Background We previously reported that periodontal disease (PD) induces high arterial pressure variability (APV) consistent with sympathetic overactivity and elicits myocardial inflammation in Balb/c mice. However, it is unknown whether PD can change APV and heart rate variability (HRV) in spontaneously hypertensive (SHR) and normotensive Wistar-Kyoto (WKY) rats. This study aimed to evaluate the hemodynamic level, HRV, and APV associating with myocardial inflammation and plasma concentrations of oxide nitric (NO) in SHR and WKY rats with PD. Methods Three weeks after bilateral ligation of the first mandibular molar, or Sham operation, the rats received catheters into the femoral artery and had their arterial pressure (AP) recorded the following day. Subsequently, plasma, heart, and jaw were collected. The NO was quantified by the chemiluminescence method in plasma, and the myocardial IL-1β concentrations were evaluated by ELISA. In the jaw was evaluated linear alveolar bone loss induced by PD. Results The linear alveolar bone loss in jaws of SHR with PD was higher than in all other groups. AP and heart rate were higher in SHR than in their WKY counterparts. SHR with PD showed lower AP than control SHR. HRV and APV were different between SHR and WKY rats; however, no differences in these parameters were found between the animals with PD and their control counterparts.
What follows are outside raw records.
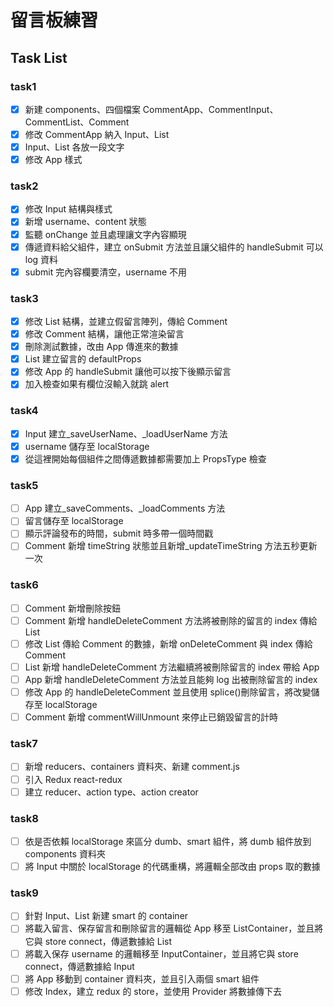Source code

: # 留言板練習

## Task List

### task1

- [x] 新建 components、四個檔案 CommentApp、CommentInput、CommentList、Comment
- [x] 修改 CommentApp 納入 Input、List
- [x] Input、List 各放一段文字
- [x] 修改 App 樣式

### task2

- [x] 修改 Input 結構與樣式
- [x] 新增 username、content 狀態
- [x] 監聽 onChange 並且處理讓文字內容顯現
- [x] 傳遞資料給父組件，建立 onSubmit 方法並且讓父組件的 handleSubmit 可以 log 資料
- [x] submit 完內容欄要清空，username 不用

### task3

- [x] 修改 List 結構，並建立假留言陣列，傳給 Comment
- [x] 修改 Comment 結構，讓他正常渲染留言
- [x] 刪除測試數據，改由 App 傳進來的數據
- [x] List 建立留言的 defaultProps
- [x] 修改 App 的 handleSubmit 讓他可以按下後顯示留言
- [x] 加入檢查如果有欄位沒輸入就跳 alert

### task4

- [x] Input 建立\_saveUserName、\_loadUserName 方法
- [x] username 儲存至 localStorage
- [x] 從這裡開始每個組件之間傳遞數據都需要加上 PropsType 檢查

### task5

- [ ] App 建立\_saveComments、\_loadComments 方法
- [ ] 留言儲存至 localStorage
- [ ] 顯示評論發布的時間，submit 時多帶一個時間戳
- [ ] Comment 新增 timeString 狀態並且新增\_updateTimeString 方法五秒更新一次

### task6

- [ ] Comment 新增刪除按鈕
- [ ] Comment 新增 handleDeleteComment 方法將被刪除的留言的 index 傳給 List
- [ ] 修改 List 傳給 Comment 的數據，新增 onDeleteComment 與 index 傳給 Comment
- [ ] List 新增 handleDeleteComment 方法繼續將被刪除留言的 index 帶給 App
- [ ] App 新增 handleDeleteComment 方法並且能夠 log 出被刪除留言的 index
- [ ] 修改 App 的 handleDeleteComment 並且使用 splice()刪除留言，將改變儲存至 localStorage
- [ ] Comment 新增 commentWillUnmount 來停止已銷毀留言的計時

### task7

- [ ] 新增 reducers、containers 資料夾、新建 comment.js
- [ ] 引入 Redux react-redux
- [ ] 建立 reducer、action type、action creator

### task8

- [ ] 依是否依賴 localStorage 來區分 dumb、smart 組件，將 dumb 組件放到 components 資料夾
- [ ] 將 Input 中關於 localStorage 的代碼重構，將邏輯全部改由 props 取的數據

### task9

- [ ] 針對 Input、List 新建 smart 的 container
- [ ] 將載入留言、保存留言和刪除留言的邏輯從 App 移至 ListContainer，並且將它與 store connect，傳遞數據給 List
- [ ] 將載入保存 username 的邏輯移至 InputContainer，並且將它與 store connect，傳遞數據給 Input
- [ ] 將 App 移動到 container 資料夾，並且引入兩個 smart 組件
- [ ] 修改 Index，建立 redux 的 store，並使用 Provider 將數據傳下去
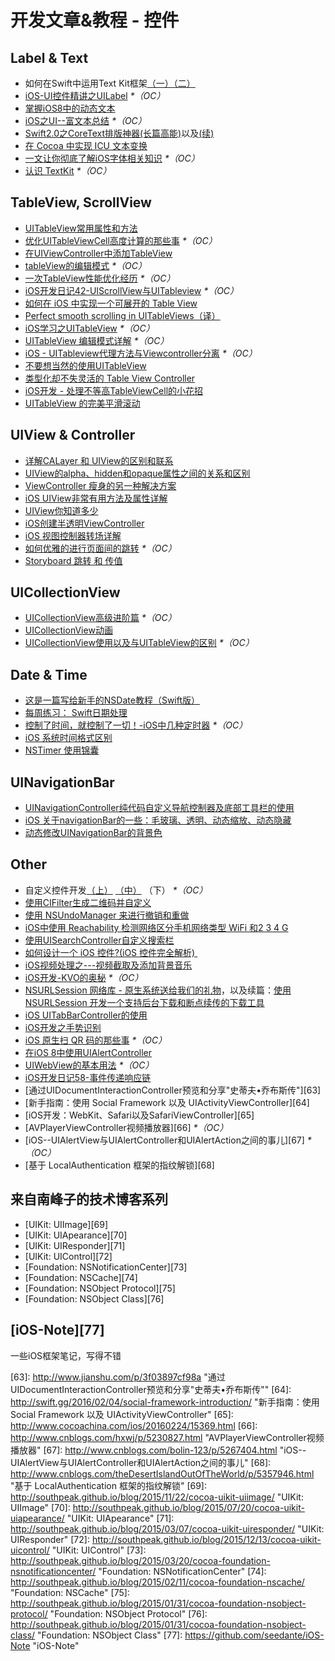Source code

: # 开发文章&教程 - 控件

## Label & Text
- 如何在Swift中运用Text Kit框架[（一）][1][（二）][2]
- [iOS-UI控件精讲之UILabel][3] _\*（OC）_
- [掌握iOS8中的动态文本][4]
- [iOS之UI--富文本总结][5] _\*（OC）_
- [Swift2.0之CoreText排版神器(长篇高能)][6]以及[(续)][7]
- [在 Cocoa 中实现 ICU 文本变换][8]
- [一文让你彻底了解iOS字体相关知识][9] _\*（OC）_
- [认识 TextKit][10] _\*（OC）_

## TableView, ScrollView
- [UITableView常用属性和方法][11]
- [优化UITableViewCell高度计算的那些事][12] _\*（OC）_
- [在UIViewController中添加TableView][13]
- [tableView的编辑模式][14] _\*（OC）_
- [一次TableView性能优化经历][15] _\*（OC）_
- [iOS开发日记42-UIScrollView与UITableview][16] _\*（OC）_
- [如何在 iOS 中实现一个可展开的 Table View][17]
- [Perfect smooth scrolling in UITableViews（译）][18]
- [iOS学习之UITableView][19] _\*（OC）_
- [UITableView 编辑模式详解][20] _\*（OC）_
- [iOS - UITableview代理方法与Viewcontroller分离][21] _\*（OC）_
- [不要想当然的使用UITableView][22]
- [类型化却不失灵活的 Table View Controller][23]
- [iOS开发 - 处理不等高TableViewCell的小花招][24]
- [UITableView 的完美平滑滚动][25]

## UIView & Controller
- [详解CALayer 和 UIView的区别和联系][26]
- [UIView的alpha、hidden和opaque属性之间的关系和区别][27]
- [ViewController 瘦身的另一种解决方案][28]
- [iOS UIView非常有用方法及属性详解][29]
- [UIView你知道多少][30]
- [iOS创建半透明ViewController][31]
- [iOS 视图控制器转场详解][32]
- [如何优雅的进行页面间的跳转][33] _\*（OC）_
- [Storyboard 跳转 和 传值][34]

## UICollectionView
- [UICollectionView高级进阶篇][35] _\*（OC）_
- [UICollectionView动画][36]
- [UICollectionView使用以及与UITableView的区别][37] _\*（OC）_

## Date & Time
- [这是一篇写给新手的NSDate教程（Swift版）][38]
- [每周练习： Swift日期处理][39]
- [控制了时间，就控制了一切！-iOS中几种定时器][40] _\*（OC）_
- [iOS 系统时间格式区别][41]
- [NSTimer 使用锦囊][42]

## UINavigationBar
- [UINavigationController纯代码自定义导航控制器及底部工具栏的使用][43]
- [iOS 关于navigationBar的一些：毛玻璃、透明、动态缩放、动态隐藏][44]
- [动态修改UINavigationBar的背景色][45]

## Other
- 自定义控件开发[（上）][46] [（中）][47] （下） _\*（OC）_
- [使用CIFilter生成二维码并自定义][48]　
- [使用 NSUndoManager 来进行撤销和重做][49]
- [iOS中使用 Reachability 检测网络区分手机网络类型 WiFi 和2 3 4 G][50]
- [使用UISearchController自定义搜索栏][51]
- [如何设计一个 iOS 控件?(iOS 控件完全解析) ][52]
- [iOS视频处理之---视频截取及添加背景音乐][53]
- [iOS开发-KVO的奥秘][54] _\*（OC）_
- [NSURLSession 网络库 - 原生系统送给我们的礼物][55]，以及续篇：[使用 NSURLSession 开发一个支持后台下载和断点续传的下载工具][56]
- [iOS UITabBarController的使用][57]
- [iOS开发之手势识别][58]
- [iOS 原生扫 QR 码的那些事][59] _\*（OC）_
- [在iOS 8中使用UIAlertController][60]
- [UIWebView的基本用法][61] _\*（OC）_
- [iOS开发日记58-事件传递响应链][62]
- [通过UIDocumentInteractionController预览和分享"史蒂夫•乔布斯传"][63]
- [新手指南：使用 Social Framework 以及 UIActivityViewController][64]
- [iOS开发：WebKit、Safari以及SafariViewController][65]
- [AVPlayerViewController视频播放器][66] _\*（OC）_
- [iOS--UIAlertView与UIAlertController和UIAlertAction之间的事儿][67] _\*（OC）_
- [基于 LocalAuthentication 框架的指纹解锁][68]

## 来自南峰子的技术博客系列
- [UIKit: UIImage][69]
- [UIKit: UIApearance][70]
- [UIKit: UIResponder][71]
- [UIKit: UIControl][72]
- [Foundation: NSNotificationCenter][73]
- [Foundation: NSCache][74]
- [Foundation: NSObject Protocol][75]
- [Foundation: NSObject Class][76]

## [iOS-Note][77]
一些iOS框架笔记，写得不错

[1]:	http://www.devtalking.com/articles/text-kit-tutorial-in-swift-1/
[2]:	http://www.devtalking.com/articles/text-kit-tutorial-in-swift-2/
[3]:	http://www.cnblogs.com/iyou/p/4936606.html "iOS-UI控件精讲之UILabel"
[4]:	http://www.devtf.cn/?p=1199 "掌握iOS8中的动态文本"
[5]:	http://www.cnblogs.com/goodboy-heyang/p/5143135.html "iOS之UI--富文本总结"
[6]:	http://allluckly.cn/%E6%8A%95%E7%A8%BF/tuogao14 "Swift2.0之CoreText排版神器(长篇高能)January 31, 2016"
[7]:	http://allluckly.cn/%E6%8A%95%E7%A8%BF/tuogao17 "Swift2.0之CoreText排版神器(续)February 05, 2016"
[8]:	http://swift.gg/2016/02/23/cocoa-icu-text-transforms/ "在 Cocoa 中实现 ICU 文本变换"
[9]:	http://www.cnblogs.com/dsxniubility/p/4699352.html
[10]:	http://blog.jobbole.com/51965/
[11]:	http://beauty-soft.net/blog/ceiba/Ios/20140102/680.html
[12]:	http://blog.sunnyxx.com/2015/05/17/cell-height-calculation/
[13]:	http://conanwhf.gitcafe.io/2015/09/12/AddTableViewInUIViewController/
[14]:	http://www.cnblogs.com/1079062429lm/p/4820605.html
[15]:	http://yyny.me/ios/%E4%B8%80%E6%AC%A1TableView%E6%80%A7%E8%83%BD%E4%BC%98%E5%8C%96%E7%BB%8F%E5%8E%86/
[16]:	http://www.cnblogs.com/Twisted-Fate/p/4933135.html "iOS开发日记42-UIScrollView与UITableview"
[17]:	http://swift.gg/2015/12/03/expandable-table-view/ "如何在 iOS 中实现一个可展开的 Table View"
[18]:	http://southpeak.github.io/blog/2015/12/20/perfect-smooth-scrolling-in-uitableviews/ "Perfect smooth scrolling in UITableViews"
[19]:	http://www.cnblogs.com/zhenzhen123/p/5071743.html "iOS学习之UITableView"
[20]:	http://segmentfault.com/a/1190000004192662 "UITableView 编辑模式详解"
[21]:	http://www.jianshu.com/p/1ef24db79b48 "iOS - UITableview代理方法与Viewcontroller分离"
[22]:	http://sergiochan.xyz/2016/02/16/%E4%B8%8D%E8%A6%81%E6%83%B3%E5%BD%93%E7%84%B6%E7%9A%84%E5%B0%B1%E4%BD%BF%E7%94%A8UITableView/ "不要想当然的使用UITableView"
[23]:	http://www.cocoachina.com/ios/20160317/15702.html
[24]:	http://www.jianshu.com/p/a0342ee86431 "iOS开发 - 处理不等高TableViewCell的小花招"
[25]:	http://ios.jobbole.com/84360/
[26]:	http://www.jianshu.com/p/079e5cf0f014
[27]:	http://blog.csdn.net/martin_liang/article/details/40739845 "UIView的alpha、hidden和opaque属性之间的关系和区别"
[28]:	http://www.cocoachina.com/ios/20151116/14010.html
[29]:	http://blog.csdn.net/kingsley_cxz/article/details/9323327 "iOS UIView非常有用方法及属性详解"
[30]:	http://www.cnblogs.com/likwo/archive/2011/06/18/2084192.html "UIView你知道多少"
[31]:	http://miketech.it/ios-transparent-viewcontroller/
[32]:	https://github.com/seedante/iOS-Note/wiki/ViewController-Transition
[33]:	http://gaonan.me/2015/07/23/%E5%A6%82%E4%BD%95%E4%BC%98%E9%9B%85%E7%9A%84%E8%BF%9B%E8%A1%8C%E9%A1%B5%E9%9D%A2%E9%97%B4%E7%9A%84%E8%B7%B3%E8%BD%AC/
[34]:	http://www.cnblogs.com/pinecoder/p/5039777.html "Storyboard 跳转 和 传值"
[35]:	http://www.olinone.com/?p=280
[36]:	http://www.liuchungui.com/blog/2015/11/24/uicollectionviewdong-hua/ "UICollectionView动画"
[37]:	http://www.cnblogs.com/salam/p/5192576.html "UICollectionView使用以及与UITableView的区别"
[38]:	http://www.cocoachina.com/swift/20151126/14430.html "这是一篇写给新手的NSDate教程（Swift版）"
[39]:	https://github.com/icepy/_posts/issues/9 "每周练习： Swift日期处理"
[40]:	http://www.jianshu.com/p/21d351116587?sukey=fc78a68049a14bb2ca76044920265548313e975e28c8fd2be59c5e2cadecfddefd0bb6dab6853db6a6f72a8f3bee76a6
[41]:	http://www.cnblogs.com/simple-life-no1/p/4192311.html "iOS 系统时间格式区别"
[42]:	http://www.futantan.com/2016/04/14/NSTimer-tips/
[43]:	http://www.cnblogs.com/brance/p/4964769.html "swift-UINavigationController纯代码自定义导航控制器及底部工具栏的使用"
[44]:	http://www.jianshu.com/p/b2585c37e14b "iOS 关于navigationBar的一些：毛玻璃、透明、动态缩放、动态隐藏"
[45]:	http://tech.glowing.com/cn/change-uinavigationbar-backgroundcolor-dynamically/ "动态修改UINavigationBar的背景色"
[46]:	http://www.cnblogs.com/maomishen/p/4924726.html
[47]:	http://www.cnblogs.com/maomishen/p/4934742.html
[48]:	http://blog.yourtion.com/custom-cifilter-qrcode-generator.html
[49]:	http://swift.gg/2015/11/10/ios-undo-and-redo-with-nsundomanager/ "使用 NSUndoManager 来进行撤销和重做"
[50]:	http://www.cnblogs.com/jgCho/p/4959657.html "iOS中使用 Reachability 检测网络区分手机网络类型 WiFi 和2 3 4 G"
[51]:	http://swift.gg/2015/09/11/custom_search_bar_tutorial/ "使用UISearchController自定义搜索栏"
[52]:	http://blog.csdn.net/zhangao0086/article/details/45622875
[53]:	http://www.jianshu.com/p/aefacc2cf039 "iOS视频处理之---视频截取及添加背景音乐"
[54]:	http://www.jianshu.com/p/742b4b248da9 "iOS开发-KVO的奥秘"
[55]:	http://swiftcafe.io/2015/12/20/nsurlsession/ "NSURLSession 网络库 - 原生系统送给我们的礼物"
[56]:	http://swiftcafe.io/2015/12/23/nsurlsession-app/ "使用 NSURLSession 开发一个支持后台下载和断点续传的下载工具"
[57]:	http://www.cnblogs.com/jukaiit/p/5066468.html "iOS UITabBarController的使用"
[58]:	http://ios.jobbole.com/83338/
[59]:	http://c0ming.me/qr-code-scan/
[60]:	http://www.cnblogs.com/jgCho/p/5085016.html "在iOS 8中使用UIAlertController"
[61]:	http://www.cnblogs.com/MasterPeng/p/5009523.html "UIWebView的基本用法"
[62]:	http://www.cnblogs.com/Twisted-Fate/p/5088314.html "iOS开发日记58-事件传递响应链"
[63]:	http://www.jianshu.com/p/3f03897cf98a "通过UIDocumentInteractionController预览和分享"史蒂夫•乔布斯传""
[64]:	http://swift.gg/2016/02/04/social-framework-introduction/ "新手指南：使用 Social Framework 以及 UIActivityViewController"
[65]:	http://www.cocoachina.com/ios/20160224/15369.html
[66]:	http://www.cnblogs.com/hxwj/p/5230827.html "AVPlayerViewController视频播放器"
[67]:	http://www.cnblogs.com/bolin-123/p/5267404.html "iOS--UIAlertView与UIAlertController和UIAlertAction之间的事儿"
[68]:	http://www.cnblogs.com/theDesertIslandOutOfTheWorld/p/5357946.html "基于 LocalAuthentication 框架的指纹解锁"
[69]:	http://southpeak.github.io/blog/2015/11/22/cocoa-uikit-uiimage/ "UIKit: UIImage"
[70]:	http://southpeak.github.io/blog/2015/07/20/cocoa-uikit-uiapearance/ "UIKit: UIApearance"
[71]:	http://southpeak.github.io/blog/2015/03/07/cocoa-uikit-uiresponder/ "UIKit: UIResponder"
[72]:	http://southpeak.github.io/blog/2015/12/13/cocoa-uikit-uicontrol/ "UIKit: UIControl"
[73]:	http://southpeak.github.io/blog/2015/03/20/cocoa-foundation-nsnotificationcenter/ "Foundation: NSNotificationCenter"
[74]:	http://southpeak.github.io/blog/2015/02/11/cocoa-foundation-nscache/ "Foundation: NSCache"
[75]:	http://southpeak.github.io/blog/2015/01/31/cocoa-foundation-nsobject-protocol/ "Foundation: NSObject Protocol"
[76]:	http://southpeak.github.io/blog/2015/01/31/cocoa-foundation-nsobject-class/ "Foundation: NSObject Class"
[77]:	https://github.com/seedante/iOS-Note "iOS-Note"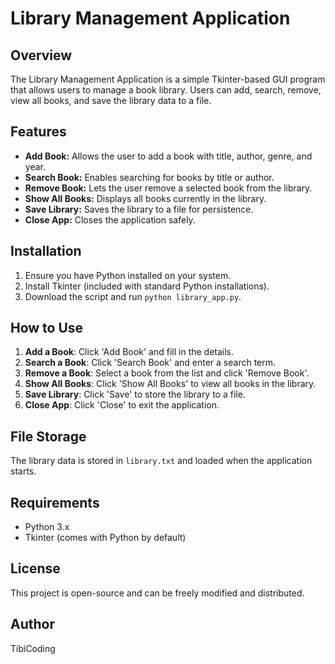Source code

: # Library Management Application

## Overview
The Library Management Application is a simple Tkinter-based GUI program that allows users to manage a book library. Users can add, search, remove, view all books, and save the library data to a file.

## Features
- **Add Book:** Allows the user to add a book with title, author, genre, and year.
- **Search Book:** Enables searching for books by title or author.
- **Remove Book:** Lets the user remove a selected book from the library.
- **Show All Books:** Displays all books currently in the library.
- **Save Library:** Saves the library to a file for persistence.
- **Close App:** Closes the application safely.

## Installation
1. Ensure you have Python installed on your system.
2. Install Tkinter (included with standard Python installations).
3. Download the script and run `python library_app.py`.

## How to Use
1. **Add a Book**: Click 'Add Book' and fill in the details.
2. **Search a Book**: Click 'Search Book' and enter a search term.
3. **Remove a Book**: Select a book from the list and click 'Remove Book'.
4. **Show All Books**: Click 'Show All Books' to view all books in the library.
5. **Save Library**: Click 'Save' to store the library to a file.
6. **Close App**: Click 'Close' to exit the application.

## File Storage
The library data is stored in `library.txt` and loaded when the application starts.

## Requirements
- Python 3.x
- Tkinter (comes with Python by default)

## License
This project is open-source and can be freely modified and distributed.

## Author
TibiCoding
Plasma NO and myocardial IL-1β concentrations were higher in SHR with PD as compared to control WKY. A significant correlation was found between linear alveolar bone loss and plasma NO and myocardial IL-1β concentrations. Conclusion Our results demonstrated that short-term PD lowered the AP in SHR, which might be due to the higher levels of plasma NO. Even though PD did not affect either HRV or APV, it did induce myocardial inflammation, which can determine cardiovascular dysfunction in long-term PD.